Protecting your Fluffy Family Members
Why Every Pet Parent Needs to Consider a Pet Trust Today
Estate planning is about protecting what’s important to you. Although much of the traditional estate planning conversation focuses on surviving spouses, children, and/or grandchildren, many pet parents wonder about what will happen to their “fur baby” after their death or if they become incapacitated and unable to care for the pets.
Enter the pet trust. This tool is something that can be easily incorporated into a new or existing estate plan to provide a strategy for caring for your pets. Remember, estate planning is about protecting what’s important to you. If you’re like most pet owners, you want to believe that your dog, cat, or other beloved pet will be okay once you’re gone. The only way to be certain, is to plan for it.
How a Pet Trust Works
Although these can be set up as standalone trusts, most pet trusts are incorporated into your overall estate plan, like a Will or Revocable Living Trust. First, you can determine how much money you want to leave for the care of your pet. When the pet trust becomes active (upon your death or incapacity) and while your pet is alive, the money you have set aside will be managed by a trustee for your pet’s benefit. Second, decide on a caretaker who will have custody and responsibility for the care of your pet.
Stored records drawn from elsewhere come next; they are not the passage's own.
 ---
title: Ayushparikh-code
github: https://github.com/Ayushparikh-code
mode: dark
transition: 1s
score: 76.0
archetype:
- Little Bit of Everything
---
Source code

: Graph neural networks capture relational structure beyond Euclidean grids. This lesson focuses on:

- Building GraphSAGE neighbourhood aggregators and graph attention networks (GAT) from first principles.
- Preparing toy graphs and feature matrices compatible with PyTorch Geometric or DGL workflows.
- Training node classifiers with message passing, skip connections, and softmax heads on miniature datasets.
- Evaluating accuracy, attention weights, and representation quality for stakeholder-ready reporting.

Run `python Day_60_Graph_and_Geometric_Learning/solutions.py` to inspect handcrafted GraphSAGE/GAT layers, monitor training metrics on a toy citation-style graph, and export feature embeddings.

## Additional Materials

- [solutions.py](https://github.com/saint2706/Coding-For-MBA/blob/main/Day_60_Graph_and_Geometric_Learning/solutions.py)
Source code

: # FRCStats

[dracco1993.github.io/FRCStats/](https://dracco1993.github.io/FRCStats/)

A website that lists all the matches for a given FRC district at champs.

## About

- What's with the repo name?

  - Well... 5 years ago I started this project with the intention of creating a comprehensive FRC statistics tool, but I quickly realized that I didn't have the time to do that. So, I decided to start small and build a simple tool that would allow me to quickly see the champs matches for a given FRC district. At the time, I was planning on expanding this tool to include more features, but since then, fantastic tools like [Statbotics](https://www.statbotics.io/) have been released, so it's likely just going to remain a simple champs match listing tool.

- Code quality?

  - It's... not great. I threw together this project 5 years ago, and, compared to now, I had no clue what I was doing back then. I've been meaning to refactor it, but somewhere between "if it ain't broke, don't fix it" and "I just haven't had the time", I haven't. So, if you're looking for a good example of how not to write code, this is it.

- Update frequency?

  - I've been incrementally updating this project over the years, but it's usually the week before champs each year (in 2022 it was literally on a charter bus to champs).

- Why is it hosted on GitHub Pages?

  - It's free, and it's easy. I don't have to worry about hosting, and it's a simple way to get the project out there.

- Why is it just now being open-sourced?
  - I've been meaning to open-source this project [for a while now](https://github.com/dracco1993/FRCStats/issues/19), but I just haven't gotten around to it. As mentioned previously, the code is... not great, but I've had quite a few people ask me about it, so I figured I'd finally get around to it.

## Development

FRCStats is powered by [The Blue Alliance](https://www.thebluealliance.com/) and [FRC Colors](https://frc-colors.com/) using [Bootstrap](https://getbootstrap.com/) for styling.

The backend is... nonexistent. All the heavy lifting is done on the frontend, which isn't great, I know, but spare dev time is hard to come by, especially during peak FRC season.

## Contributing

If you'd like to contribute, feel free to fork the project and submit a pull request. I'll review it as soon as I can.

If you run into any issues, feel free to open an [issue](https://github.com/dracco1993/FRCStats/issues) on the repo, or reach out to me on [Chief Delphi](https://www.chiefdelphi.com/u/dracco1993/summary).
Lastly, after your pet’s death, the trust will terminate and any money that’s left over will be distributed to the remainder beneficiaries you have chosen.
What a Pet Trust Avoids
Frankly, it can be chaos for your pets if you are incapacitated or deceased without a plan. With the shuffle of so many other tasks, a pet can sometimes be overlooked, abandoned, or even euthanized. You might assume that a family member or loved one will simply adopt your pet, but quite often this is not the case. Family members may work long hours or perhaps they’re afraid to introduce an animal into a home with small children or other pets. Perhaps they can’t afford the extra cost, or perhaps they just don’t feel the same attachment to your pet as you do. A pet trust provides a legal tool to ensure that your beloved dog, cat, or other pet is not left somewhere or euthanized merely because you are not here any longer.
One of the most valuable features of a pet trust is that you can include instructions for the care of your pets if you become incapacitated. That means the provision of your pet trust go into effect if you can’t care for your pet because of incapacity.
The Three Decisions You Will Make
Trusts may seem complicated, but it’s a reasonably straightforward process to get your planning in order. A pet trust is a trust, so let’s start with a quick review of the cast of characters in trusts. There’s a grantor (the person who creates the pet trust – that’s you!), the trustee (the person who will manage the assets of the trust – you choose who this is), and then the beneficiaries (the pets, and who will receive whatever assets are left after the pet passes away – you choose this as well).
In the case of a pet trust, there are three main decisions you will need to make to ensure everything works as you intend.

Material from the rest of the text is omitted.